Football   
    Trojans Dominate Oklahoma in Every Way
    LenDale White overcame an ankle injury to rush for 118 yards and two TDs vs. Oklahoma.
    LenDale White overcame an ankle injury to rush for 118 yards and two TDs vs. Oklahoma.

    Jan. 5, 2005

    By JOHN NADEL
    AP Sports Writer

    MIAMI (AP) - LenDale White played a little possum, a little football and wrapped it up with a little Prime Time shuffle.

    All part of his pre-game plan.

    "I expected it," White said after helping No. 1 Southern California rout No. 2 Oklahoma 55-19 Tuesday night in the Orange Bowl.

    "That's what happens when you talk a lot," White said. "Once Larry Birdine said we were a 1{-man team, I felt disrespected. We took them to the woodshed."

    White referred to the Oklahoma defensive end who called USC's offense average and said quarterback Matt Leinart was overrated.

    Leinart, the Heisman Trophy winner, passed for 332 yards and an Orange Bowl-record five touchdowns. He might have been the star, but several of his teammates did their part to make him look like this year's Heisman Trophy winner.

    White, hampered in recent weeks by a sprained right ankle he sustained Dec. 4 against UCLA, gained 118 yards on 15 carries and scored two TDs.

    "I listened to our trainers all month," he said. "I was playing a little bit of possum with everybody. I don't know if I was 100 percent, but I feel great."

    White did a Deion Sanders celebration dance after scoring his second TD early in the fourth quarter, drawing a penalty flag.

    It hardly mattered.

    "I had to dance," he said. "That was for Deion. He's my favorite player. I told everybody if I got in the end zone and it was a blowout, I was going to dance."

    USC's dominance began with Leinart's improbable 33-yard touchdown pass to Dominique Byrd late in the first quarter, tying the game 7-all.

    Byrd sprinted past a linebacker, threw up his left hand and waved to signal he was open.

    Then the 260-pound tight end did the near impossible - especially for his size. He corkscrewed through the air, pulled in the pass with his right hand and tumbled into the end zone.

    "(Leinart) just told me to run hard and get open," Byrd said. "I knew that when the ball was in the air, I had to go up and get it. I had a one-on-one, I always feel when I'm one-on-one, I'm going to take it."

    Byrd's touchdown was the first of four for the top-ranked Trojans in just over 10 minutes, giving them a 28-7 lead.

    "We just knew if we played our game, it would turn out that way," said cornerback Eric Wright, who had one of USC's three interceptions.

    The domination never stopped.

    In addition to White and Byrd, there was the electric Reggie Bush, a Heisman finalist who dazzled the Sooners with 74 yards on the ground and another 31 receiving.

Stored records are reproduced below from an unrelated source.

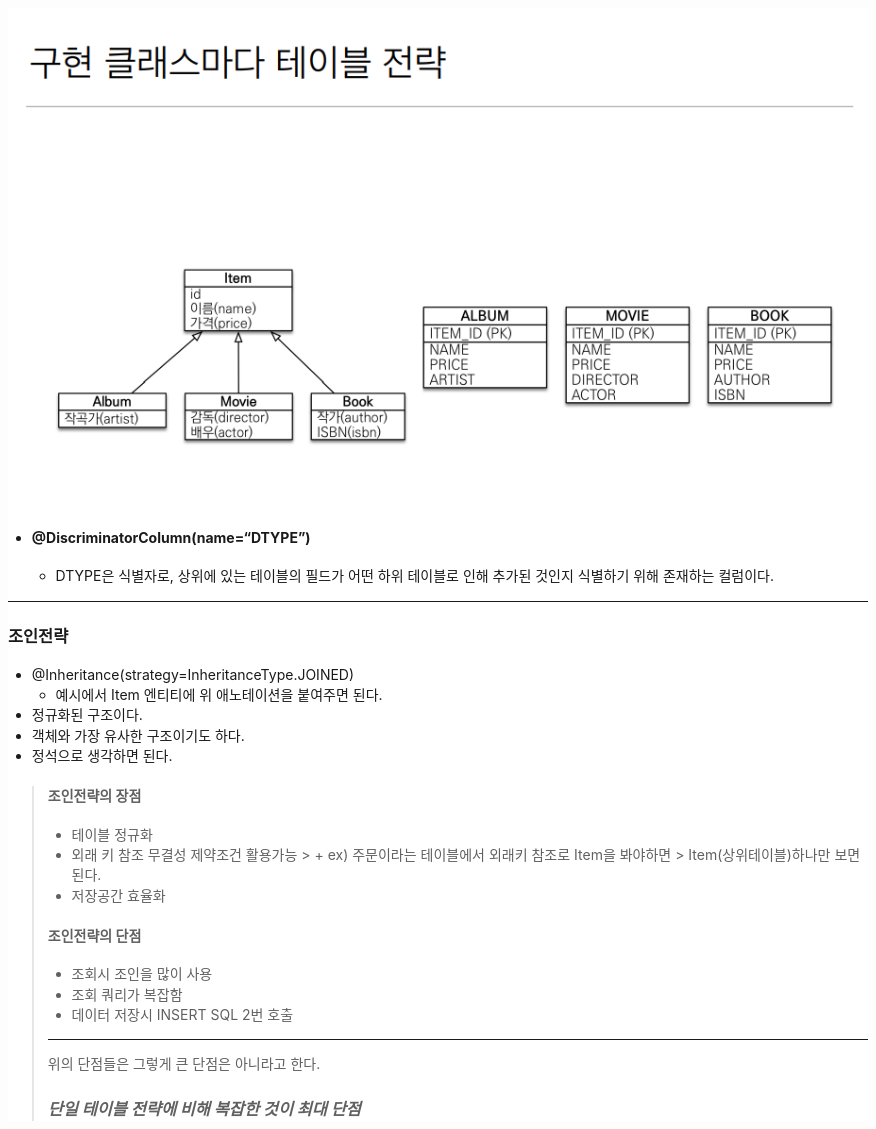   ![img_32.png](img_32.png)
+ #### @DiscriminatorColumn(name=“DTYPE”)
    + DTYPE은 식별자로, 상위에 있는 테이블의 필드가 어떤 하위 테이블로 인해
      추가된 것인지 식별하기 위해 존재하는 컬럼이다.

***

### 조인전략

+ @Inheritance(strategy=InheritanceType.JOINED)
    + 예시에서 Item 엔티티에 위 애노테이션을 붙여주면 된다.
+ 정규화된 구조이다.
+ 객체와 가장 유사한 구조이기도 하다.
+ 정석으로 생각하면 된다.

> #### 조인전략의 장점
> + 테이블 정규화
> + 외래 키 참조 무결성 제약조건 활용가능
    >   + ex) 주문이라는 테이블에서 외래키 참조로 Item을 봐야하면
          >   Item(상위테이블)하나만 보면 된다.
> + 저장공간 효율화
>
> #### 조인전략의 단점
> + 조회시 조인을 많이 사용
> + 조회 쿼리가 복잡함
> + 데이터 저장시 INSERT SQL 2번 호출
>
> ***
> 위의 단점들은 그렇게 큰 단점은 아니라고 한다.
> ### ***단일 테이블 전략에 비해 복잡한 것이 최대 단점***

    There was Steve Smith, who had seven receptions for 113 yards and three touchdowns - two in the second quarter on sliding receptions.

    There was Dwayne Jarrett, who caught five passes for 115 yards and a TD.

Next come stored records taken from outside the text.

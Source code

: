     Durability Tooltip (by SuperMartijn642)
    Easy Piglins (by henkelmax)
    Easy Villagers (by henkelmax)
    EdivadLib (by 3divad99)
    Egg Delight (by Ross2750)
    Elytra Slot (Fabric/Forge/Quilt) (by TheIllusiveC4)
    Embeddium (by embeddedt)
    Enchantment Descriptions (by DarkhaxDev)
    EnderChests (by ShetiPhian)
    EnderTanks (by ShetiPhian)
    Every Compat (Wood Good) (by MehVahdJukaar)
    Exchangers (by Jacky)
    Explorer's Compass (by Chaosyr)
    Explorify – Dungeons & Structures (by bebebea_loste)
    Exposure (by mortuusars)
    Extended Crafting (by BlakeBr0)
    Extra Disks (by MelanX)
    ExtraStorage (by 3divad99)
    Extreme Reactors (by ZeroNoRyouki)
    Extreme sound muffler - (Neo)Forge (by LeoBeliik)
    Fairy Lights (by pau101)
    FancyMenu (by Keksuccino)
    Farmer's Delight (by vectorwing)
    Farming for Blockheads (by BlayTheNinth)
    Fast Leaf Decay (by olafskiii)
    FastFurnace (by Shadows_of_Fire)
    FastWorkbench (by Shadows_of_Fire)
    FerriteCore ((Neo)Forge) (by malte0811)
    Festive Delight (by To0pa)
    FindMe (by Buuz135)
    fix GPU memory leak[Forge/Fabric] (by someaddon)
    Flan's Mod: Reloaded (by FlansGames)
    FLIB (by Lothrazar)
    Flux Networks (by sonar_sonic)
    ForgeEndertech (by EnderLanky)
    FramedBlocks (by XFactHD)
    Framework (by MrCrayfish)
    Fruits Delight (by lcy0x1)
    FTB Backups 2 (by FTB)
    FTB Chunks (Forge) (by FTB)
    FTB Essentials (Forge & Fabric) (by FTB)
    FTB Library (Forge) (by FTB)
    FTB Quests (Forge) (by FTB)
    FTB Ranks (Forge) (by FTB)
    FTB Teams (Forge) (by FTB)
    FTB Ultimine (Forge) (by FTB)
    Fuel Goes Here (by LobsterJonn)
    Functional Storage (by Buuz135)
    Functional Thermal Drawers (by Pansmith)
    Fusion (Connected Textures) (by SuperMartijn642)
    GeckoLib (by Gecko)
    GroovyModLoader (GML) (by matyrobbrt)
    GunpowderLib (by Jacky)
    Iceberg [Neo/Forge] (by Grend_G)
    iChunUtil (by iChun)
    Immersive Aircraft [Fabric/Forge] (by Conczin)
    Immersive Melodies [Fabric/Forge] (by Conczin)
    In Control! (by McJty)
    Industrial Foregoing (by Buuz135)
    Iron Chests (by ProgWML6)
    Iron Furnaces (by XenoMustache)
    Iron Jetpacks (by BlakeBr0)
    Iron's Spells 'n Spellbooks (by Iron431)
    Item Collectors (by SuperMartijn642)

    They all have one thing in common - they're underclassmen. And so is the entire offensive line except for guard John Drake.

    That means USC (13-0) could be even better next year. That's a scary thought for the rest of the country.

    Leinart, a junior, is considered one of the top quarterback prospects available and could opt for the NFL draft, but he's been saying he'll likely return for his senior year.

    Only four seniors start on defense and they're back up by top prospects, so there won't be much of a dropoff there, either.

    Sophomore defensive Manuel Wright, for example, helped make life miserable for Oklahoma star Adrian Peterson.

    At one point in the second quarter, after USC gang-tackled Peterson in holding him to a 1-yard gain, Wright sprung to his feet shaking as head as if to say, "No way."

    By that time, the Trojans were assured of their 22nd straight victory dating back to early last season.

    Oklahoma moved 92 yards for a touchdown on its first possession, but that was it for the Sooners.

    Offensive coordinator Norm Chow and head coach Pete Carroll, who handles the defense, showed what they can do with a month to prepare for an opponent: The Trojans dominated in every way possible.